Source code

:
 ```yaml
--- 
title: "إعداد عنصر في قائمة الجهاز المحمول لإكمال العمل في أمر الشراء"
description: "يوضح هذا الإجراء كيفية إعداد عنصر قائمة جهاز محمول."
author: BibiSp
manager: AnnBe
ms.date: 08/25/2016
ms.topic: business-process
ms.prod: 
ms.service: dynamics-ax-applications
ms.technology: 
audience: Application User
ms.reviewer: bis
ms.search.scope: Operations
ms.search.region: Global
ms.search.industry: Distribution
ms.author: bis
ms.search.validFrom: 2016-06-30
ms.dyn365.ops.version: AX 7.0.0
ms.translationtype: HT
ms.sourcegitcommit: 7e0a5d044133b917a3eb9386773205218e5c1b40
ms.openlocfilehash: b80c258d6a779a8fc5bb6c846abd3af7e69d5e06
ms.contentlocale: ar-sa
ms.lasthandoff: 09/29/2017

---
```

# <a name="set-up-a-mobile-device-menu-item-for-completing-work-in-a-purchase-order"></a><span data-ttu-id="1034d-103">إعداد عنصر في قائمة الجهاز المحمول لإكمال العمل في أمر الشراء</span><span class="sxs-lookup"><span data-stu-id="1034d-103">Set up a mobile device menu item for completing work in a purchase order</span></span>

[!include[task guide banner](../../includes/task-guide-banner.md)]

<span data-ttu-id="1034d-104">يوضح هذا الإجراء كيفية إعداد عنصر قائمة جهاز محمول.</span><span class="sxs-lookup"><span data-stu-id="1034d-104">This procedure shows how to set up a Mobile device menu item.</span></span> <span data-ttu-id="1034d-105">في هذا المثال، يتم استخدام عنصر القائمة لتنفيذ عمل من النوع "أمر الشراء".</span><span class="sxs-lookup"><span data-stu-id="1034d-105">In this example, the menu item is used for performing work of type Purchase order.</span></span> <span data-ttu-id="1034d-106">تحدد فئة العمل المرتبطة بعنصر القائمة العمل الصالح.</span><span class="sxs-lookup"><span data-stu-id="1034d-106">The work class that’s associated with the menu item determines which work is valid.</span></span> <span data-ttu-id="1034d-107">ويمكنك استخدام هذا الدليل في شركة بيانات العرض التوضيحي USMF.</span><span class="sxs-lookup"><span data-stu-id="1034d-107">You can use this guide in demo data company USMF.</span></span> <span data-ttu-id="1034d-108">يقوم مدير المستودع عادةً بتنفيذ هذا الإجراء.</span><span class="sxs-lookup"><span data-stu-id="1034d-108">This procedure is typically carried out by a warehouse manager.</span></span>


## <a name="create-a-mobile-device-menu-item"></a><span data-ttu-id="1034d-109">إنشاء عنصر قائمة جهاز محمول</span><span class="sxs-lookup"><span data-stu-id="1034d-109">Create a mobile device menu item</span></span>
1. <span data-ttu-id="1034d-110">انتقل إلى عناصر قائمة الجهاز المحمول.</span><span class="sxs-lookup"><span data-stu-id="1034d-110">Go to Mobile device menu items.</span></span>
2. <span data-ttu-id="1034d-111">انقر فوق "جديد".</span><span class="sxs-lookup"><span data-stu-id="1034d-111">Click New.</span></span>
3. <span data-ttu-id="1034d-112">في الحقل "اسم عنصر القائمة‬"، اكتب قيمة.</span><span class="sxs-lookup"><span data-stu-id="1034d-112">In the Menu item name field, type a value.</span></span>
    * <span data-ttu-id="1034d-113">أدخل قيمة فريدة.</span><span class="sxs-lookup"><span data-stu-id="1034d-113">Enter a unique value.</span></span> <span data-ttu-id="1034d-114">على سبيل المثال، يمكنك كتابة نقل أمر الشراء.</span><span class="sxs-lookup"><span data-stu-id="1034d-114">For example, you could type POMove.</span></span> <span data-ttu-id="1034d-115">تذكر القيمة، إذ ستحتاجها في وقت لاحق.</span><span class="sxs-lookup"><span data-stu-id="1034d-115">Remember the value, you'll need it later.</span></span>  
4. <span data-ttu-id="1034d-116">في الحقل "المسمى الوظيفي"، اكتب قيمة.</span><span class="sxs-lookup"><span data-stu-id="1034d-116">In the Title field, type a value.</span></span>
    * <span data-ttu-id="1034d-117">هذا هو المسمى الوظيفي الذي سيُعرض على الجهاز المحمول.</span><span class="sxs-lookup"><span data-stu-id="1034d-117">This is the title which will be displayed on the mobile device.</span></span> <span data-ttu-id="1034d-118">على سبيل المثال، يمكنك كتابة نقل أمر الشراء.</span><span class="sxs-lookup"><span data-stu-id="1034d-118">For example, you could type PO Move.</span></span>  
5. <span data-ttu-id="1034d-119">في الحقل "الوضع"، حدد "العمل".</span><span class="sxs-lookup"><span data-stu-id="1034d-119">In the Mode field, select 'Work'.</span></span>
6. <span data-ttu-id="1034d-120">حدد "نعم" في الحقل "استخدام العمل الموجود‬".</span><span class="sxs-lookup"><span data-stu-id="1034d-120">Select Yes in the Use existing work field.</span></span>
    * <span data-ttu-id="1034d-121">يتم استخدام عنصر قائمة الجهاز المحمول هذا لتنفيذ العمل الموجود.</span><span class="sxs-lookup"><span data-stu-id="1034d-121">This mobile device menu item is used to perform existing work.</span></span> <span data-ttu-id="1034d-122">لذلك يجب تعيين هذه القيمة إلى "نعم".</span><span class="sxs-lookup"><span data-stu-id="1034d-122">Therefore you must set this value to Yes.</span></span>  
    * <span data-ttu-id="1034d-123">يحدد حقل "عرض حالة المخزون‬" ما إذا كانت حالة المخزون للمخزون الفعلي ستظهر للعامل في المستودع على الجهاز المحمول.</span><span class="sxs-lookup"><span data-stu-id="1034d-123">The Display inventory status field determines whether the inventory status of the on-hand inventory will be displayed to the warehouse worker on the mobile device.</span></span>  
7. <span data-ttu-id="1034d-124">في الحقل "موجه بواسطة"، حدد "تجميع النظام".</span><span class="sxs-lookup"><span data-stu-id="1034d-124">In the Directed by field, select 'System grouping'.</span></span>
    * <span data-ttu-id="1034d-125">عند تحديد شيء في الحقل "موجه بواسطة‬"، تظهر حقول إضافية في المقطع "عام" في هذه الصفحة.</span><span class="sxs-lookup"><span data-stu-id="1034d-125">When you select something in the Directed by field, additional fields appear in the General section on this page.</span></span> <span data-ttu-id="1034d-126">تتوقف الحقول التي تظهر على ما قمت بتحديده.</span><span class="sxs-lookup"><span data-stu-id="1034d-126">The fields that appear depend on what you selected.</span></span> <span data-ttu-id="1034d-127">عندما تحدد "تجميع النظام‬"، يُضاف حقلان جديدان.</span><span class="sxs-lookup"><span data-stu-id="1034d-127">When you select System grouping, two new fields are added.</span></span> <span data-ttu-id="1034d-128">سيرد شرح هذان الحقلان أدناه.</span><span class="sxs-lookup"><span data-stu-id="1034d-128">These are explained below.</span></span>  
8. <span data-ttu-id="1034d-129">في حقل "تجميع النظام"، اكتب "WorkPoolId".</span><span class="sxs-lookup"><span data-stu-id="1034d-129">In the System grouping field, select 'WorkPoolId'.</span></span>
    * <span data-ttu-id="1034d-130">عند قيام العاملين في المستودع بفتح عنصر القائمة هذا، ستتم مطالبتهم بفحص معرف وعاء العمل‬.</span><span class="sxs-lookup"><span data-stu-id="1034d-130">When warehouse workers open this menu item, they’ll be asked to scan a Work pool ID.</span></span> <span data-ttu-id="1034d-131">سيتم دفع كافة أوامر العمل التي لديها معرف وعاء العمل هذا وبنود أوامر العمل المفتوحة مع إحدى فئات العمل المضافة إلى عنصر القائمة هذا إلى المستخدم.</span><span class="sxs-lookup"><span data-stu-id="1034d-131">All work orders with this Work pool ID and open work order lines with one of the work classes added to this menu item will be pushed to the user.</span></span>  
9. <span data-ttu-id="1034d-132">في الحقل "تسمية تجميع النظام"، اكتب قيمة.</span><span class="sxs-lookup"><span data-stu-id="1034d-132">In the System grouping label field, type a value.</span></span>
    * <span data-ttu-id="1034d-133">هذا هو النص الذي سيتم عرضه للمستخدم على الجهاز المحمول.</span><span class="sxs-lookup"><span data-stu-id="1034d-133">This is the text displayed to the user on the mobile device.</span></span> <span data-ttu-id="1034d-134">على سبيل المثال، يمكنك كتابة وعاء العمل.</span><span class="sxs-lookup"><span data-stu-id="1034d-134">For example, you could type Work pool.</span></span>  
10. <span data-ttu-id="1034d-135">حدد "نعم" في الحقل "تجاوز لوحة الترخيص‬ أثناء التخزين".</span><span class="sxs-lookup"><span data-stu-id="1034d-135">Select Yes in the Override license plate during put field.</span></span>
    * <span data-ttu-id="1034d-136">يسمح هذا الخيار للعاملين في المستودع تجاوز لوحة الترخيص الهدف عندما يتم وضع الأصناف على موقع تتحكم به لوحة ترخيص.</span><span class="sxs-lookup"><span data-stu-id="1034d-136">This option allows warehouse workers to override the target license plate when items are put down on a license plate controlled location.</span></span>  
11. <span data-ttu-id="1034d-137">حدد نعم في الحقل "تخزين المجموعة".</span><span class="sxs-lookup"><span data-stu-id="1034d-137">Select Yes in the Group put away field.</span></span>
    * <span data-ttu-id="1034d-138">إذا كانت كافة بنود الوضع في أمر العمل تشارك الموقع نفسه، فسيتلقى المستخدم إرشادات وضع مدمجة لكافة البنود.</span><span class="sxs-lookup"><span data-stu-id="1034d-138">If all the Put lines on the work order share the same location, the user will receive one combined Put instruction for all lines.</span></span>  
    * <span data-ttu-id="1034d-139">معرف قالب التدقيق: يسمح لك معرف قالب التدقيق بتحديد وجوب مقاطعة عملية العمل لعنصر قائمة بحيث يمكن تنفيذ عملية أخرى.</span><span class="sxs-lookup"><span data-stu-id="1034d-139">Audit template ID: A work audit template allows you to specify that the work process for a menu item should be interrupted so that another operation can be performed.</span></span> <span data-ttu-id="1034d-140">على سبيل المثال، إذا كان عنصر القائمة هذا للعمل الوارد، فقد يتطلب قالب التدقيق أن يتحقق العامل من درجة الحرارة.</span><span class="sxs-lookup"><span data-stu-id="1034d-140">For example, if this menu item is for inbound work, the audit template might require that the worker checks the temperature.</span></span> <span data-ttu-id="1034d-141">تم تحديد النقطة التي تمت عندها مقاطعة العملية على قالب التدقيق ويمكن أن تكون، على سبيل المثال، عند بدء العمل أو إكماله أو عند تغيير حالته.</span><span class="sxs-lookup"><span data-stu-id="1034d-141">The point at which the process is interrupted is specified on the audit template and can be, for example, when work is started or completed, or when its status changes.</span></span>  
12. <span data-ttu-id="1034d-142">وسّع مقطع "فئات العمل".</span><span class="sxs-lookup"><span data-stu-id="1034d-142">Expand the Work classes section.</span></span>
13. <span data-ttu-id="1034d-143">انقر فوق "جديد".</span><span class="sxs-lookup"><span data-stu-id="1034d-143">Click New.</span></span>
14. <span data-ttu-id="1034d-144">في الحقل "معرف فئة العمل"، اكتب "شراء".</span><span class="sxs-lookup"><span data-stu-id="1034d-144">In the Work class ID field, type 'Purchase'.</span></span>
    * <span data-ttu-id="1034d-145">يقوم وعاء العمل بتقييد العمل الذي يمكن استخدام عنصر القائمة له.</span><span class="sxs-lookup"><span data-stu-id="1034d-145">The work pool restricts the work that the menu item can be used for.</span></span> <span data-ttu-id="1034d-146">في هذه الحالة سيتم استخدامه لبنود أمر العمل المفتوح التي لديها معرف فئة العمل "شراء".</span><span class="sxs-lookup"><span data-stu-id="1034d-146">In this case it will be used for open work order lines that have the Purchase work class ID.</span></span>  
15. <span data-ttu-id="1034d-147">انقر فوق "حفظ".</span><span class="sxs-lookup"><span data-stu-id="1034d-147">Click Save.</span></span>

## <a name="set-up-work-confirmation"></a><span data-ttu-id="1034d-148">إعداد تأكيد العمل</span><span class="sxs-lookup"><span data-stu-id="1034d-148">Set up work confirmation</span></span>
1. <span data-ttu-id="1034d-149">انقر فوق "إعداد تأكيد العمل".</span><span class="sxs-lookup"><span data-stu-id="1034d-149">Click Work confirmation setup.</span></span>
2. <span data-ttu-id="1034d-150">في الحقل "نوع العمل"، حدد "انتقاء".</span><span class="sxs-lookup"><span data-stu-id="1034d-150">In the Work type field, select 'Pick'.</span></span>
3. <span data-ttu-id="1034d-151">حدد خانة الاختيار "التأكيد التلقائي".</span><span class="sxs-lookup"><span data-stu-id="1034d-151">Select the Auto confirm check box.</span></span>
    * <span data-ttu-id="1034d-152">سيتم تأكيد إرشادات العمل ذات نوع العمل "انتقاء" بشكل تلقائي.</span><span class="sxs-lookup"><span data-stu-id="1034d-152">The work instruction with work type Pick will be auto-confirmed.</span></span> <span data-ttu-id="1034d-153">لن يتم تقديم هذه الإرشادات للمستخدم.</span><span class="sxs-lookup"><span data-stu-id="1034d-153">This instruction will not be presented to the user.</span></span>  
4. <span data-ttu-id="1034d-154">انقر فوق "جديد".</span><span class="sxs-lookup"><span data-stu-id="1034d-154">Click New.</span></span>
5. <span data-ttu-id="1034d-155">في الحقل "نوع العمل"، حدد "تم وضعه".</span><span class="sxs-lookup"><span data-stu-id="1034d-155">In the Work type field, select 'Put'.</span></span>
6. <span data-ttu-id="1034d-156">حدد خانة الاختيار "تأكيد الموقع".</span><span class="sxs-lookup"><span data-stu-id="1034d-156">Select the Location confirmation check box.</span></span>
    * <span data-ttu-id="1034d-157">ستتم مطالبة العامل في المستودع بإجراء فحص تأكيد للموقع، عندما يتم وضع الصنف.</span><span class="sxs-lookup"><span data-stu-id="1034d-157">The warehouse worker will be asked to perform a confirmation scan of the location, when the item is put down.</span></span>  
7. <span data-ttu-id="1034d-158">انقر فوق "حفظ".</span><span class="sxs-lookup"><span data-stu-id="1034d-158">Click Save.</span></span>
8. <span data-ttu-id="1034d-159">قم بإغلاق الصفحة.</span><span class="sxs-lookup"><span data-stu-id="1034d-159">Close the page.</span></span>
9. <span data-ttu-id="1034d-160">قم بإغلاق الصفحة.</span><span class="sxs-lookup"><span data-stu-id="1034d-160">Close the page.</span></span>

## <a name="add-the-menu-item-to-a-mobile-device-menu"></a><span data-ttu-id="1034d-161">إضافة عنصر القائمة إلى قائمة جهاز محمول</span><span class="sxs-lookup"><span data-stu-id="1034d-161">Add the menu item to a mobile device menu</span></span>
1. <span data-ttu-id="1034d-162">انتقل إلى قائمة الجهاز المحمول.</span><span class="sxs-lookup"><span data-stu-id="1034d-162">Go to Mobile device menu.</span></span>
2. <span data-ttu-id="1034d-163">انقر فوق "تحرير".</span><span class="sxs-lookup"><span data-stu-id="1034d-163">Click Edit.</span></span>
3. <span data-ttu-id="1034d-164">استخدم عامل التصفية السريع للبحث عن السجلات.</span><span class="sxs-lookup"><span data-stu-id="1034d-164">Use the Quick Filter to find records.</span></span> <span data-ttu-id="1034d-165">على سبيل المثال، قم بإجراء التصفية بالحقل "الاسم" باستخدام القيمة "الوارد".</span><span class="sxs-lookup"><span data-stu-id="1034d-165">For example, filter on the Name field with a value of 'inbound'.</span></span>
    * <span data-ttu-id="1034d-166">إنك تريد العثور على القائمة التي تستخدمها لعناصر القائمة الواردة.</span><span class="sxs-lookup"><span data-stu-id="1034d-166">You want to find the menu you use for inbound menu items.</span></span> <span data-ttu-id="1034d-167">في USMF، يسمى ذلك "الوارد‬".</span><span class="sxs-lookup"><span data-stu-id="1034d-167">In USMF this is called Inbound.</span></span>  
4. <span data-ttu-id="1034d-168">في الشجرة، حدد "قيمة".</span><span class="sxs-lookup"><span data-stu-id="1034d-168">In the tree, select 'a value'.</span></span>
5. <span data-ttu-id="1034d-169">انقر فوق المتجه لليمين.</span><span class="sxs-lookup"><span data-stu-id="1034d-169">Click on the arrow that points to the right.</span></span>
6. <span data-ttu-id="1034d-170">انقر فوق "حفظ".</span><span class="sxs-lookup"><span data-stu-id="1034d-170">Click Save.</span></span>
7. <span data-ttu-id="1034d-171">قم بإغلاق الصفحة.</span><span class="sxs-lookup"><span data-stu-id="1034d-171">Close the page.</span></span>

• **Exercise goal**
The listing above holds a line with "pushed to the user.</span></span>" and a line with "label field, type a value.</span></span>". Print the stretch from the first through the second, exactly and alone.

• **Response for this exercise**
    * <span data-ttu-id="1034d-130">عند قيام العاملين في المستودع بفتح عنصر القائمة هذا، ستتم مطالبتهم بفحص معرف وعاء العمل‬.</span><span class="sxs-lookup"><span data-stu-id="1034d-130">When warehouse workers open this menu item, they’ll be asked to scan a Work pool ID.</span></span> <span data-ttu-id="1034d-131">سيتم دفع كافة أوامر العمل التي لديها معرف وعاء العمل هذا وبنود أوامر العمل المفتوحة مع إحدى فئات العمل المضافة إلى عنصر القائمة هذا إلى المستخدم.</span><span class="sxs-lookup"><span data-stu-id="1034d-131">All work orders with this Work pool ID and open work order lines with one of the work classes added to this menu item will be pushed to the user.</span></span>  
9. <span data-ttu-id="1034d-132">في الحقل "تسمية تجميع النظام"، اكتب قيمة.</span><span class="sxs-lookup"><span data-stu-id="1034d-132">In the System grouping label field, type a value.</span></span>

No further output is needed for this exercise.